Santorum apparently can’t catch a break even in an unsettled primary field where voters are anointing a new favorite, it seems, after each debate.  This could be because the last time Santorum ran for public office, he lost his Senate seat to an upstart challenger by 18 percentage points, the largest margin of defeat ever for an incumbent Pennsylvania senator. 

The things that Santorum says, really, don’t change a hoot in the world.  But just because we like writing about immigration, we thought we’d lift up something Santorum said a couple nights ago on Fox News.  Opposing the idea that undocumented immigrants who have been here for decades should have any path to legality or citizenship, even if they have family members who are here legally, Santorum said:

Yeah I feel bad, I don’t like to break up families, but you know the family can go back. We’re not sending them to Siberia. We’re not sending them to any kind of, you know, difficult country. They’re going to Mexico, which is a great country, a nice country. And they can go back like every other Mexican that wants to come to America and come here legally.

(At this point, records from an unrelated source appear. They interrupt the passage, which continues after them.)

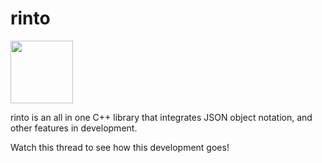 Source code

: # rinto
<img src="https://i.imgur.com/VuFvkOZ.png" width=100> </img>

rinto is an all in one C++ library that integrates JSON object notation, and other features in development.

Watch this thread to see how this development goes!

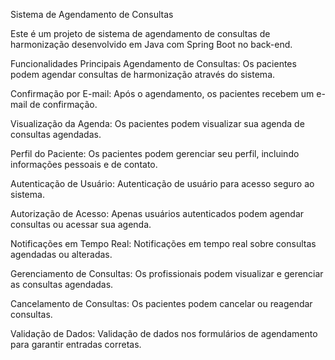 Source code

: Sistema de Agendamento de Consultas

Este é um projeto de sistema de agendamento de consultas de harmonização desenvolvido em Java com Spring Boot no back-end.

Funcionalidades Principais Agendamento de Consultas: Os pacientes podem agendar consultas de harmonização através do sistema.

Confirmação por E-mail: Após o agendamento, os pacientes recebem um e-mail de confirmação.

Visualização da Agenda: Os pacientes podem visualizar sua agenda de consultas agendadas.

Perfil do Paciente: Os pacientes podem gerenciar seu perfil, incluindo informações pessoais e de contato.

Autenticação de Usuário: Autenticação de usuário para acesso seguro ao sistema.

Autorização de Acesso: Apenas usuários autenticados podem agendar consultas ou acessar sua agenda.

Notificações em Tempo Real: Notificações em tempo real sobre consultas agendadas ou alteradas.

Gerenciamento de Consultas: Os profissionais podem visualizar e gerenciar as consultas agendadas.

Cancelamento de Consultas: Os pacientes podem cancelar ou reagendar consultas.

Validação de Dados: Validação de dados nos formulários de agendamento para garantir entradas corretas.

Marie Diamond at Think Progress hit back yesterday:

Santorum may think that being deported to Mexico is akin to taking a permanent vacation in Cancun, but most immigrants find it a harrowing experience. Immigrants, some of whom have lived in the U.S. since childhood, are forcibly removed from their families and sent to a place where they often have no remaining connections, no relatives, and no housing or job prospects.

We think that Santorum, who is after all running for the nomination of the party that frequently touts American exceptionalism, is forgetting something.  Nearly everyone who lives in the U.S. either is an immigrant or is descended from immigrants, as is the case with Santorum himself.  Immigrants come to the U.S. seeking a better life for themselves and their families, almost always leaving lives of little opportunity behind.  What drives immigrants to our shores today is no different from what brought Santorum’s ancestors, or anyone else’s, to the States.

Attacking immigrants seems like another ploy by Santorum to garner some much-needed attention in the media. We hear he gets plenty of unwanted attention from people who google him.